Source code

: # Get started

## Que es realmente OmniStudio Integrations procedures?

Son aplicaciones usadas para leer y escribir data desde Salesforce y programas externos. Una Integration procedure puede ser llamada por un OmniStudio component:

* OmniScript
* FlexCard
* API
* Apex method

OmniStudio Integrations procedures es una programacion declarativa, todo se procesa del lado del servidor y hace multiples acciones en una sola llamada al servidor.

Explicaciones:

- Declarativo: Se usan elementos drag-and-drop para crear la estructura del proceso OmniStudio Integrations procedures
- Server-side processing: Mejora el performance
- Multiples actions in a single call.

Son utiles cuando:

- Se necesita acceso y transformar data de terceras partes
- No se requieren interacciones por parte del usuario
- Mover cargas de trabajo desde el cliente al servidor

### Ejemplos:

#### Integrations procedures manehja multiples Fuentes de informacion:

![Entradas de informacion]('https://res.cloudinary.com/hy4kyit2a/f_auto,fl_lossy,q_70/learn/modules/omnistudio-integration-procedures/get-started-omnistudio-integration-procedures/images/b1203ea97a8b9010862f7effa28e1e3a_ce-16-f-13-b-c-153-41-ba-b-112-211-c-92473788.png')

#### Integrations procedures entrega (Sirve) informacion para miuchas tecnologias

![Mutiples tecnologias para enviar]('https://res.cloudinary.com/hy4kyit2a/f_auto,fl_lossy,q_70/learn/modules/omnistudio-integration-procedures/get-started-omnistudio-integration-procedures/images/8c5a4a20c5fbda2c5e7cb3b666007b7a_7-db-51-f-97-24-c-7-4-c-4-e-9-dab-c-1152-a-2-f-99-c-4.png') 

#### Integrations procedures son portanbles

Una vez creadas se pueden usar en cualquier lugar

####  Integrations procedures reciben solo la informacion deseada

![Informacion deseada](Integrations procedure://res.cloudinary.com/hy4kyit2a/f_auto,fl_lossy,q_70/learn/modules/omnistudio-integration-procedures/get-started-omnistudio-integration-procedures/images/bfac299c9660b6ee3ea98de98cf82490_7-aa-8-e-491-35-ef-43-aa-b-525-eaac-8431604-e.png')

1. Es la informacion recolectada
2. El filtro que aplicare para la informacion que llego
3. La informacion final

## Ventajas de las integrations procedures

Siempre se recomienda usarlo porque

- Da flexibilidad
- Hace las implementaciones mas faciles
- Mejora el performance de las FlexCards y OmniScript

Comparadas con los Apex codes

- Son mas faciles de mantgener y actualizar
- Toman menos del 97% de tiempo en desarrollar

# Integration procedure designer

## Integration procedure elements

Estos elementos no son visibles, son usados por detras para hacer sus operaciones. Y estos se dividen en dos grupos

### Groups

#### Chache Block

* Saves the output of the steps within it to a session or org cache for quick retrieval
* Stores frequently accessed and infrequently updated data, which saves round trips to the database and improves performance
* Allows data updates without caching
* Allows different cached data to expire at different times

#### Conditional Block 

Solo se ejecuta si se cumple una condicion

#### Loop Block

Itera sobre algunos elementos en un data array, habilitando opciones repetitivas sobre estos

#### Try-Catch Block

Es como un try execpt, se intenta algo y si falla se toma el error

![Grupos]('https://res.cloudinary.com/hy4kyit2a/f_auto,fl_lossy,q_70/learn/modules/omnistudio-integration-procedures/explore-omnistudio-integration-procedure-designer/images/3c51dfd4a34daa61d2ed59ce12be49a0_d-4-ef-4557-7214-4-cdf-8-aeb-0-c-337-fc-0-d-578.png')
********
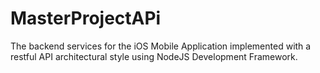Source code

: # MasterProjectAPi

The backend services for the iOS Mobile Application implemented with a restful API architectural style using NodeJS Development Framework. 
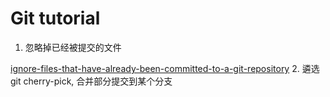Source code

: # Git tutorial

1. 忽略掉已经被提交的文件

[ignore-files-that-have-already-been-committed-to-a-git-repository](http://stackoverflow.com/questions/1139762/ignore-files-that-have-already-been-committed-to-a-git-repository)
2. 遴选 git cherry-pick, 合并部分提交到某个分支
********
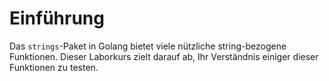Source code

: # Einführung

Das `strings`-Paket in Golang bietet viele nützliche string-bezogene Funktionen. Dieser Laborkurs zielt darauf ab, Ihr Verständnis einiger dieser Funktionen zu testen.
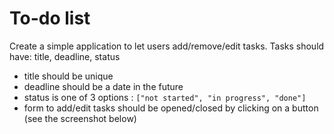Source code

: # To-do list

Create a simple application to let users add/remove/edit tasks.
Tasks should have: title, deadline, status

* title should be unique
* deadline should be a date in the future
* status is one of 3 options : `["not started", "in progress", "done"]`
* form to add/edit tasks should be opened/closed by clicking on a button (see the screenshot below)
********
Copy every line of the listing containing the string "OmniScript".

▶ [Response to the task]:
* OmniScript
- Mejora el performance de las FlexCards y OmniScript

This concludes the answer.